→ **SOURCE MATERIAL**:
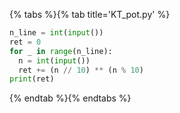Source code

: {% tabs %}{% tab title='KT_pot.py' %}

```py
n_line = int(input())
ret = 0
for _ in range(n_line):
  n = int(input())
  ret += (n // 10) ** (n % 10)
print(ret)
```

{% endtab %}{% endtabs %}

→ **TASK OBJECTIVE**: Output the listing above exactly as it stands; no picture should appear.

→ **REPLY**:
Source code

: {% tabs %}{% tab title='KT_pot.py' %}

```py
n_line = int(input())
ret = 0
for _ in range(n_line):
  n = int(input())
  ret += (n // 10) ** (n % 10)
print(ret)
```

{% endtab %}{% endtabs %}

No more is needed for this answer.